Let us take another example: “paternalism.” Here, too, we can take note of the acquiescence to the negative sense that term is invested with by the ideologies of subversion, while forgetting what it implies: the devaluation of the very concept of family worthy of the name. In fact, what is devalued is the very center of the family: the authority and the natural and positive function of the father. The solicitude and care of the father, affectionate, of course, but, when necessary, not without severity, protecting and conceding, on the basis of a personal relationship, with judiciousness and justice — all this is considered, transposed to the social plane, deplorable, intolerable, an offense to the dignity of the “working class.” The objective here is twofold: on one hand, to destroy the traditional ideal of the family, and on the other, to attack everything that in a normal society could have, and indeed once did have, a natural and organic, personalized and “human” character, as opposed to a state of latent civil war and a system of “claims,” which should finally be called by their true name: blackmail.

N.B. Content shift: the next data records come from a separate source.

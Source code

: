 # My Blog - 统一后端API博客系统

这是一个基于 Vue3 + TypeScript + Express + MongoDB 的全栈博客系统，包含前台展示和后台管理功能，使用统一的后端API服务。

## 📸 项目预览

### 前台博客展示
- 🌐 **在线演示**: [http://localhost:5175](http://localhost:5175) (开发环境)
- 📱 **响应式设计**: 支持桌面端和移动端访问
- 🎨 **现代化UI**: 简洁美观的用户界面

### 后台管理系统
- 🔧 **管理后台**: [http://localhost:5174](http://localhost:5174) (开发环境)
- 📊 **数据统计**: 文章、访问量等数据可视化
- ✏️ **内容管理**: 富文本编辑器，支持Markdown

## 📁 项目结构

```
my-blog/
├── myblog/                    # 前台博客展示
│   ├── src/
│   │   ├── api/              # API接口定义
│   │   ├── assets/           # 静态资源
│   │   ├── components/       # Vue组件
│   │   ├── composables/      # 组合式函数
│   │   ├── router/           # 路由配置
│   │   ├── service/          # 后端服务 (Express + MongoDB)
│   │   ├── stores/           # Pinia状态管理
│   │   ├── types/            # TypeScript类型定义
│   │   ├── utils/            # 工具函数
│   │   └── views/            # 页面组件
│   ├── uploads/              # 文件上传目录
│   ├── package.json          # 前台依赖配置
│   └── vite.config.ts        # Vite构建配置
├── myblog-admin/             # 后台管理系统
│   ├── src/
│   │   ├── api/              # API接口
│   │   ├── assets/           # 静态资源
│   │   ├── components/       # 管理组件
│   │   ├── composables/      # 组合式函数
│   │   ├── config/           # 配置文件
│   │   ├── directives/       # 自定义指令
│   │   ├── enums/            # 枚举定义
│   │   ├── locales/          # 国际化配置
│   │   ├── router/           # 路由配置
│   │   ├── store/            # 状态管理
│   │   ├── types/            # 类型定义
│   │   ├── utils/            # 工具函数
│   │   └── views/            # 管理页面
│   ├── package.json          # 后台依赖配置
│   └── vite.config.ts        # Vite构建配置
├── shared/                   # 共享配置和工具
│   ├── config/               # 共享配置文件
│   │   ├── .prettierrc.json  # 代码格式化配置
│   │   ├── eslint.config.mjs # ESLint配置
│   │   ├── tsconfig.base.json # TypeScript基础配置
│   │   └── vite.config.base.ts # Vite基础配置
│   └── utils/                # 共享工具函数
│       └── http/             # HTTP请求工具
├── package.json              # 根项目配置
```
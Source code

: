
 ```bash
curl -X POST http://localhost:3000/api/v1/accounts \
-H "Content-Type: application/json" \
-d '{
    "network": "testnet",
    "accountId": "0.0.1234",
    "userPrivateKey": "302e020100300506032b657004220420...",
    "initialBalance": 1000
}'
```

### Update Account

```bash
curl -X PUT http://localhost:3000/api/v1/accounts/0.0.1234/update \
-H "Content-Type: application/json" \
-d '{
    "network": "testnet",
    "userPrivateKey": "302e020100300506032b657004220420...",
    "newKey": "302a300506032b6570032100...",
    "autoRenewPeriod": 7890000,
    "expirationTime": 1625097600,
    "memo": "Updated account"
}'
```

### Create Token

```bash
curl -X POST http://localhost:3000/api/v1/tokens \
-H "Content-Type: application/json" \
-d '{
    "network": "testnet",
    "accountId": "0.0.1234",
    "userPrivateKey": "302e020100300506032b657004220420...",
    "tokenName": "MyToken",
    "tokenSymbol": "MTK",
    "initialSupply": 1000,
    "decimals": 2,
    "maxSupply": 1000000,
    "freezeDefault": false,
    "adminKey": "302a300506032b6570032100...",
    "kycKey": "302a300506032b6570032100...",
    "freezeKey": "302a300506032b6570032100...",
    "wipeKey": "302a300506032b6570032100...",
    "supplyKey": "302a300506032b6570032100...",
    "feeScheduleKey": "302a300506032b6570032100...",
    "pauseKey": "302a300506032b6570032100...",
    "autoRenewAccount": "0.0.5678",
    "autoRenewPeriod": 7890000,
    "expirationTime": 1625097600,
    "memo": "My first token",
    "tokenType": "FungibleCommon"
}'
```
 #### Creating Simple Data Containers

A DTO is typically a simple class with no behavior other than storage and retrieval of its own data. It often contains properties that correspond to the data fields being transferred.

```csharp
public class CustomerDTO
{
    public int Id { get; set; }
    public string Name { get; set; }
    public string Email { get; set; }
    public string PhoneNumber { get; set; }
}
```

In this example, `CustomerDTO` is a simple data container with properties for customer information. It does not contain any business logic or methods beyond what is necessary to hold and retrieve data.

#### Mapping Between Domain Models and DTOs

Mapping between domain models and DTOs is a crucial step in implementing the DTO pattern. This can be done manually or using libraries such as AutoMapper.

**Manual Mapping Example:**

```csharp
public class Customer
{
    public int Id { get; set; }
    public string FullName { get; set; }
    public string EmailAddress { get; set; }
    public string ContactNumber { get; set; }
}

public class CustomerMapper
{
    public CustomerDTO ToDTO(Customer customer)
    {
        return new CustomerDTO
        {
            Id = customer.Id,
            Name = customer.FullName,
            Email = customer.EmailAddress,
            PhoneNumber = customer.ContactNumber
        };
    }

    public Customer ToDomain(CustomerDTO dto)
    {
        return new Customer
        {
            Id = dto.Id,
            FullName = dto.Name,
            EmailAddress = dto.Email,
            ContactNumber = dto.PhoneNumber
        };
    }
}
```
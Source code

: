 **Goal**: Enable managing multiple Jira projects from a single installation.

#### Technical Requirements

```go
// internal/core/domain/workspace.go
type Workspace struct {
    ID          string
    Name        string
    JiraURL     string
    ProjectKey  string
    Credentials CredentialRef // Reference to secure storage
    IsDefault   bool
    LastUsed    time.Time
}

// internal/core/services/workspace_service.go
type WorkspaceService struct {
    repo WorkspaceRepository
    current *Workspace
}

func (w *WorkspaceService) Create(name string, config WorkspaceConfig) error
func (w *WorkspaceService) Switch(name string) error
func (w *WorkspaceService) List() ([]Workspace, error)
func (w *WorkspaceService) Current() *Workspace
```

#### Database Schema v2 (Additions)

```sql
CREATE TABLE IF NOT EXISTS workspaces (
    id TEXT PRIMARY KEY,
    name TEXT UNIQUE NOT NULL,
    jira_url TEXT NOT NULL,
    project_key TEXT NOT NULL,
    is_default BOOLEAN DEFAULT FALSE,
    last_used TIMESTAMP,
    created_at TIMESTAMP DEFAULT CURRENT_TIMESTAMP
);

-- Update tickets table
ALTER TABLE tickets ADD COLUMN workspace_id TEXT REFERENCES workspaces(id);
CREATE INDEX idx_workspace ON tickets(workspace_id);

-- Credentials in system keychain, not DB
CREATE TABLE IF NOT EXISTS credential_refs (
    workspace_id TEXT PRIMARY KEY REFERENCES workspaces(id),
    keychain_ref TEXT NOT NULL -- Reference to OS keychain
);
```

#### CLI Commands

Regarding the docility in the face of new “trends” in language, one could refer, in passing, to a case that this time involves feminist “claims,” even if the particular domain here is rather banal. In Italy, it has become common to use masculine terms to refer to charges and professions, even when they are performed by women. Some people no longer dare say “avvocatessa” [the feminine form of avvocato, “lawyer”] instead of “avvocato” for a woman who exercises this profession, and the same goes for “dottore” [doctor], “ambasciatore” [ambassador], etc. Soon perhaps words like “maestra” [school mistress], “professoressa“ and “poetessa” should be removed from the vocabulary and deemed offensive to the dignity of women. The fact that this idiocy has consequences exactly opposite of those intended, seems to escape women themselves. The latter, indeed, do not realize that in claiming the masculine form of these designations, they do not attain equality with men (equality while remaining women), but the opposite, assimilation to man. It would be different if Italian had a neutral gender, in addition to masculine and feminine forms, and all those terms could be used in the neutral, rather than the feminine, form. Only then would it be possible to designate activities and professions, the male prerogative of which one wishes to dispute. But in this stupid new trend, people are unknowingly influenced by the English language, which lacks a feminine form for many professions and occupations, making it necessary to add the word “lady” to doctor, barrister, etc.; Italian, by contrast, almost always has a feminine form (dottoressa, avvocatessa, poetessa, etc.), and there is no apparent reason for failing to use it, except stupid democratic and egalitarian conformism.

In this case, the docility and acquiescence of most men must be emphasized. They should have ridiculed this new jargon, and the same goes for many other recent forms of ”progress.” As for those women who apparently are ashamed to be women, and want to make this distortion into a permanent modification of our language — in a normal society, they should be entrusted to specialists in diabolical hormonal manipulations, so that through adequate treatment, they could be transformed into exponents of the “third sex,” thus attaining the goal of their aspirations, on every level. Although, for the sake of justice, one might ask whether such treatment would not be appropriate also for men whenever the aforementioned docility is not so much caused by the subtle influences of the environment and unconscious processes that operate on the infra-intellectual part of the psyche of the common man, but instead are due to an inability to react and to demonstrate true virility through moral courage and lucid, resolute judgment.